Iraq's Odious Debts

Iraq needs big debt writeoff — Fitch ratings agency

David Chance
Forbes.com
February 26, 2004
London: Iraq needs a big reduction in its $117-$122 billion debts, but it is unlikely to receive as generous a reduction as 90 percent given to the likes of Congo, credit rating agency Fitch said on Thursday.

Iraq is the world’s most heavily indebted country in terms of debt per head of population, but unlike many impoverished and highly indebted countries it sits on the world’s second-largest oil reserves, which could be used to make debt payments.

“More likely than a 90 percent write-off, in our view, is an extension of the debt moratorium beyond end-2004 and a smaller debt stock reduction to take account of Iraq’s increased oil export revenues in the medium term,” Fitch said in a report.

Without debt reduction Iraq’s debt service would be $7.2 billion a year, or 37 percent of 2004 gross domestic product, based on an interest rate of six percent, Fitch said.

Iraq debt forgiveness has been subject to a sustained lobbying effort by the U.S., which dispatched special envoy James Baker to states like France, Russia, China, Saudi Arabia and Japan to try to rally support for a debt reduction.

The U.S. does not want to see a future Iraqi state burdened with debt, although some creditors note that Iraq has a strong payment ability due to future oil revenues.

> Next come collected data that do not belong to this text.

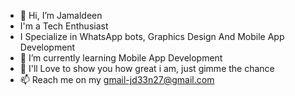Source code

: - 👋 Hi, I’m Jamaldeen
- I'm a Tech Enthusiast
- I Specialize in WhatsApp bots, Graphics Design And Mobile App Development
- 🌱 I’m currently learning Mobile App Development 
- 💞️ I'll Love to show you how great i am, just gimme the chance
- 📫 Reach me on my gmail-jd33n27@gmail.com

<!---
Jd33n27/Jd33n27 is a ✨ special ✨ repository because its `README.md` (this file) appears on your GitHub profile.
You can click the Preview link to take a look at your changes.
--->
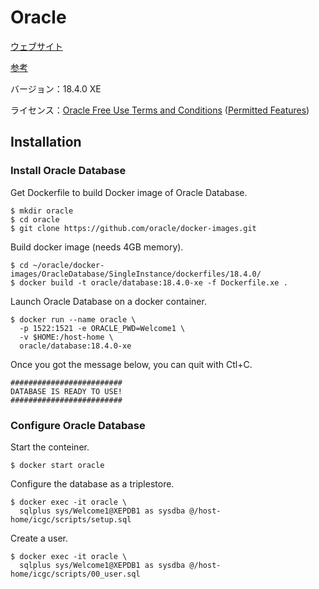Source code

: # Oracle

[ウェブサイト](https://www.oracle.com/jp/database/technologies/appdev/xe.html)

[参考](https://github.com/med2rdf/icgc/blob/master/README.md)

バージョン：18.4.0 XE

ライセンス：[Oracle Free Use Terms and Conditions](https://www.oracle.com/downloads/licenses/oracle-free-license.html)
([Permitted Features](https://docs.oracle.com/en/database/oracle/oracle-database/18/xelic/licensing-information.html#GUID-3BD43E8F-53C3-42F0-BBBD-B743FD41F951))

## Installation

### Install Oracle Database

Get Dockerfile to build Docker image of Oracle Database.

    $ mkdir oracle
    $ cd oracle
    $ git clone https://github.com/oracle/docker-images.git

Build docker image (needs 4GB memory).

    $ cd ~/oracle/docker-images/OracleDatabase/SingleInstance/dockerfiles/18.4.0/
    $ docker build -t oracle/database:18.4.0-xe -f Dockerfile.xe .

Launch Oracle Database on a docker container.

    $ docker run --name oracle \
      -p 1522:1521 -e ORACLE_PWD=Welcome1 \
      -v $HOME:/host-home \
      oracle/database:18.4.0-xe

Once you got the message below, you can quit with Ctl+C.

    #########################
    DATABASE IS READY TO USE!
    #########################

### Configure Oracle Database

Start the conteiner.

    $ docker start oracle

Configure the database as a triplestore.

    $ docker exec -it oracle \
      sqlplus sys/Welcome1@XEPDB1 as sysdba @/host-home/icgc/scripts/setup.sql

Create a user.

    $ docker exec -it oracle \
      sqlplus sys/Welcome1@XEPDB1 as sysdba @/host-home/icgc/scripts/00_user.sql
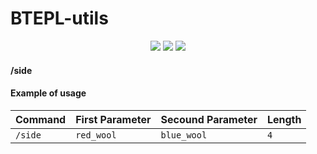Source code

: # BTEPL-utils
<p align="center">
  <img src="https://i.postimg.cc/0Q850Kjy/2025-01-05-05-29-47.png">
  <img src="https://i.postimg.cc/RVrSgYNY/Screenshot-2025-01-05-053044.png">
  <img src="https://i.postimg.cc/MG0KBmWL/2025-01-05-05-30-09.png">
</p>

#### /side <arg> <arg> <length>

#### Example of usage
| Command                | First Parameter | Secound Parameter     | Length                |
| :--------       | :--------       | :-------              | :---------------------|
| `/side` | `red_wool` | `blue_wool` | `4` |

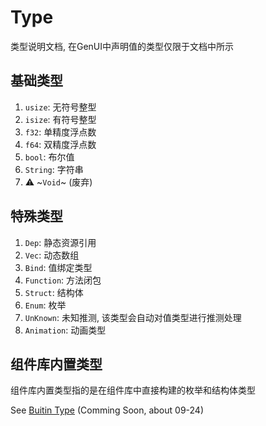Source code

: # Type

类型说明文档, 在GenUI中声明值的类型仅限于文档中所示

## 基础类型

1. `usize`: 无符号整型
2. `isize`: 有符号整型
3. `f32`: 单精度浮点数
4. `f64`: 双精度浮点数
5. `bool`: 布尔值
6. `String`: 字符串
7. ⚠️ ~`Void`~ (废弃)

## 特殊类型

1. `Dep`: 静态资源引用
2. `Vec`: 动态数组
3. `Bind`: 值绑定类型
4. `Function`: 方法闭包
5. `Struct`: 结构体
6. `Enum`: 枚举
7. `UnKnown`: 未知推测, 该类型会自动对值类型进行推测处理
8. `Animation`: 动画类型

## 组件库内置类型
 
组件库内置类型指的是在组件库中直接构建的枚举和结构体类型

See [Buitin Type](./builtin_types.md) (Comming Soon, about 09-24)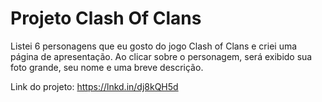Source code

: # Projeto Clash Of Clans

Listei 6 personagens que eu gosto do jogo Clash of Clans e criei uma página de apresentação. Ao clicar sobre o personagem,
será exibido sua foto grande, seu nome e uma breve descrição. 

Link do projeto: https://lnkd.in/dj8kQH5d
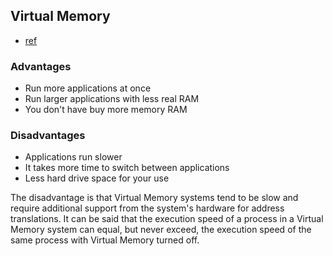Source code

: ## Virtual Memory 

- [ref](http://instant.1point3acres.com/thread/143927)

### Advantages
- Run more applications at once
- Run larger applications with less real RAM
- You don't have buy more memory RAM

### Disadvantages
- Applications run slower
- It takes more time to switch between applications
- Less hard drive space for your use

The disadvantage is that Virtual Memory systems tend to be slow and require additional support from the system's hardware for address translations. It can be said that the execution speed of a process in a Virtual Memory system can equal, but never exceed, the execution speed of the same process with Virtual Memory turned off.
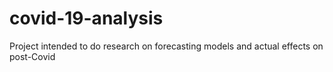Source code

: # covid-19-analysis

Project intended to do research on forecasting models and actual effects on post-Covid 

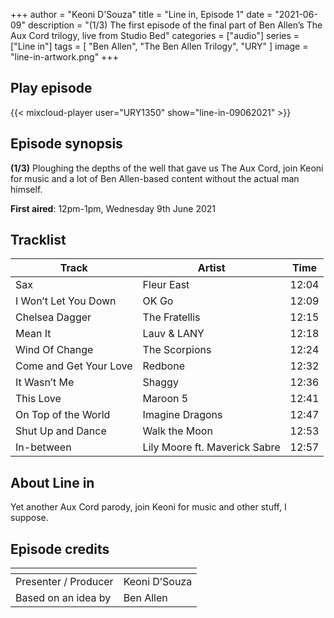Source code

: +++
author = "Keoni D'Souza"
title = "Line in, Episode 1"
date = "2021-06-09"
description = "(1/3) The first episode of the final part of Ben Allen’s The Aux Cord trilogy, live from Studio Bed"
categories = ["audio"]
series = ["Line in"]
tags = [
    "Ben Allen",
    "The Ben Allen Trilogy",
    "URY"
]
image = "line-in-artwork.png"
+++

## Play episode

{{< mixcloud-player user="URY1350" show="line-in-09062021" >}}

## Episode synopsis

**(1/3)** Ploughing the depths of the well that gave us The Aux Cord, join Keoni for music and a lot of Ben Allen-based content without the actual man himself.

**First aired**: 12pm-1pm, Wednesday 9th June 2021

## Tracklist

| Track	| Artist | Time |
| --- | --- | --- |
| Sax | Fleur East | 12:04 | 
| I Won’t Let You Down | OK Go | 12:09 |
| Chelsea Dagger | The Fratellis | 12:15 |
| Mean It | Lauv & LANY | 12:18 |
| Wind Of Change | The Scorpions | 12:24 |
| Come and Get Your Love | Redbone | 12:32 |
| It Wasn’t Me | Shaggy | 12:36 |
| This Love | Maroon 5 | 12:41 |
| On Top of the World | Imagine Dragons | 12:47 |
| Shut Up and Dance | Walk the Moon	| 12:53 |
| In-between | Lily Moore ft. Maverick Sabre | 12:57 |

## About Line in

Yet another Aux Cord parody, join Keoni for music and other stuff, I suppose.

## Episode credits

| []() | []() |
| --- | --- |
| Presenter / Producer | Keoni D’Souza |
| Based on an idea by | Ben Allen |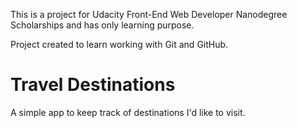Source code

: This is a project for Udacity Front-End Web Developer Nanodegree Scholarships and has only learning purpose.

Project created to learn working with Git and GitHub.

# Travel Destinations

A simple app to keep track of destinations I'd like to visit.



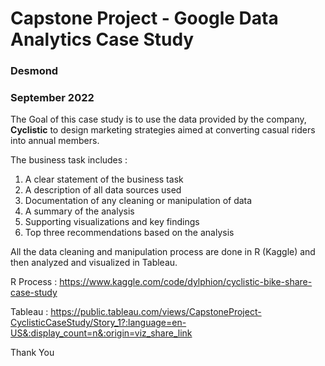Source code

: # Capstone Project - Google Data Analytics Case Study
### Desmond
### September 2022

The Goal of this case study is to use the data provided by the company, **Cyclistic** to design marketing strategies aimed at converting casual riders into annual members.

The business task includes :
1. A clear statement of the business task
2. A description of all data sources used
3. Documentation of any cleaning or manipulation of data
4. A summary of the analysis
5. Supporting visualizations and key findings
6. Top three recommendations based on the analysis

All the data cleaning and manipulation process are done in R (Kaggle) and then analyzed and visualized in Tableau.

R Process : https://www.kaggle.com/code/dylphion/cyclistic-bike-share-case-study

Tableau : https://public.tableau.com/views/CapstoneProject-CyclisticCaseStudy/Story_1?:language=en-US&:display_count=n&:origin=viz_share_link

Thank You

The next step on analysing Iraq’s ability to pay its debts will come in April, when Fitch said the International Monetary Fund is due to present a debt sustainability analysis.

Fitch’s own analysis shows the depth of Iraq’s predicament.

Fitch said it was likely, taking into account an existing balance of $8.4 billion at the Development Fund for Iraq plus 10-months of exports worth $13 billion minus imports of $10.3 billion, end-2004 net debt would be 560 percent of gross domestic product and 660 percent of current external receipts.

Despite the onerous debt burden, Fitch said Iraq is not likely to seek to invoke the doctrine of odious debts, which says that liabilities incurred against the interest of the people should not be recognised by successor states in seeking relief from debts incurred during the rule of Saddam Hussein.

Poor now, but more oil in years to come

Iraq may be a very poor nation now, with annual gross domestic product per capita of $715, an amount which places it on a level with Lesotho and Cameroon, both of which have credit ratings from Fitch.

But in years to come, revenue from oil is likely to rise sharply, with oil exports rising in value to $20.7 billion annually from an estimated $9.3 billion in 2003, based on exports reaching 2.4 million barrels per day at a price of $24 per barrel.

In addition to rising oil revenues, there is $26.5 billion in development aid and grants from the international community to flow into Iraq, plus $5.6-$9.3 billion from the IMF and World Bank.

On the negative side, there is still the issue of $84 billion of unresolved compensation claims relating to the 1990 invasion of Kuwait, and an as yet unknown claim for compensation from Iraq’s invasion of Iran, which could be as much as $100 billion.